### About this task:
For these records, count the lines containing the word "NPCs" and respond with the number alone.

Source texts of formatted documents:

● ● ●

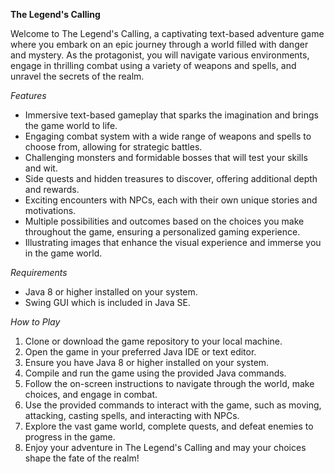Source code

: **The Legend's Calling**

Welcome to The Legend's Calling, a captivating text-based adventure game where you embark on an epic journey through a world filled with danger and mystery. As the protagonist, you will navigate various environments, engage in thrilling combat using a variety of weapons and spells, and unravel the secrets of the realm.

*Features*

- Immersive text-based gameplay that sparks the imagination and brings the game world to life.
- Engaging combat system with a wide range of weapons and spells to choose from, allowing for strategic battles.
- Challenging monsters and formidable bosses that will test your skills and wit.
- Side quests and hidden treasures to discover, offering additional depth and rewards.
- Exciting encounters with NPCs, each with their own unique stories and motivations.
- Multiple possibilities and outcomes based on the choices you make throughout the game, ensuring a personalized gaming experience.
- Illustrating images that enhance the visual experience and immerse you in the game world.

*Requirements*
- Java 8 or higher installed on your system.
- Swing GUI which is included in Java SE.

*How to Play*
1. Clone or download the game repository to your local machine.
2. Open the game in your preferred Java IDE or text editor.
3. Ensure you have Java 8 or higher installed on your system.
4. Compile and run the game using the provided Java commands.
5. Follow the on-screen instructions to navigate through the world, make choices, and engage in combat.
6. Use the provided commands to interact with the game, such as moving, attacking, casting spells, and interacting with NPCs.
7. Explore the vast game world, complete quests, and defeat enemies to progress in the game.
8. Enjoy your adventure in The Legend's Calling and may your choices shape the fate of the realm!
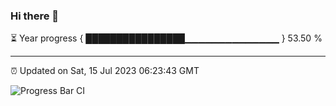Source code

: ### Hi there 👋

⏳ Year progress { ████████████████▁▁▁▁▁▁▁▁▁▁▁▁▁▁ } 53.50 %

---

⏰ Updated on Sat, 15 Jul 2023 06:23:43 GMT

![Progress Bar CI](https://github.com/ZhaoGui/ZhaoGui/workflows/Progress%20Bar%20CI/badge.svg)
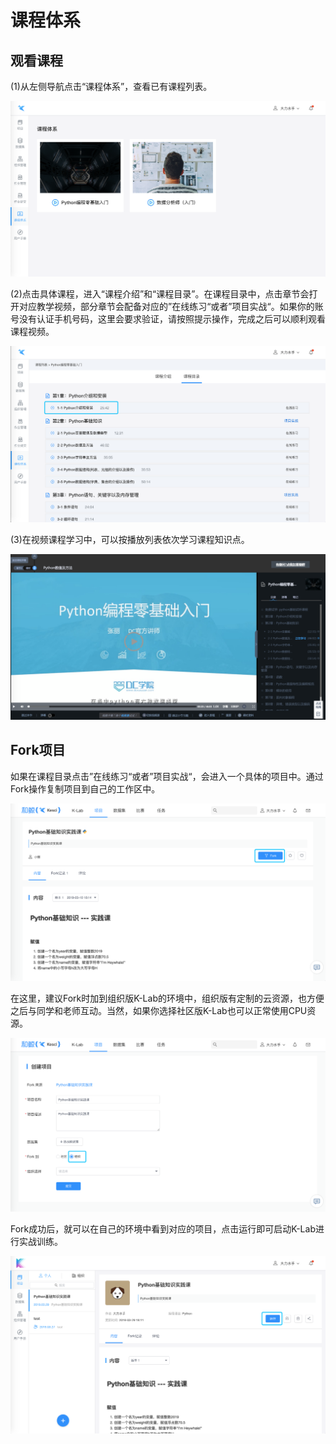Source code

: # 课程体系
## 观看课程
(1)从左侧导航点击“课程体系”，查看已有课程列表。

![image description](/image/course_main.png)

(2)点击具体课程，进入“课程介绍”和“课程目录”。在课程目录中，点击章节会打开对应教学视频，部分章节会配备对应的”在线练习“或者”项目实战“。如果你的账号没有认证手机号码，这里会要求验证，请按照提示操作，完成之后可以顺利观看课程视频。

![image description](/image/course_content.png)

(3)在视频课程学习中，可以按播放列表依次学习课程知识点。

![image description](/image/course_video.png)

## Fork项目

如果在课程目录点击”在线练习“或者”项目实战“，会进入一个具体的项目中。通过Fork操作复制项目到自己的工作区中。

![image description](/image/fork_from_community.png)

在这里，建议Fork时加到组织版K-Lab的环境中，组织版有定制的云资源，也方便之后与同学和老师互动。当然，如果你选择社区版K-Lab也可以正常使用CPU资源。

![image description](/image/fork_to_org.png)

Fork成功后，就可以在自己的环境中看到对应的项目，点击运行即可启动K-Lab进行实战训练。

![image description](/image/check_forked_project.png)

● ● ●

### Solution to this task:
2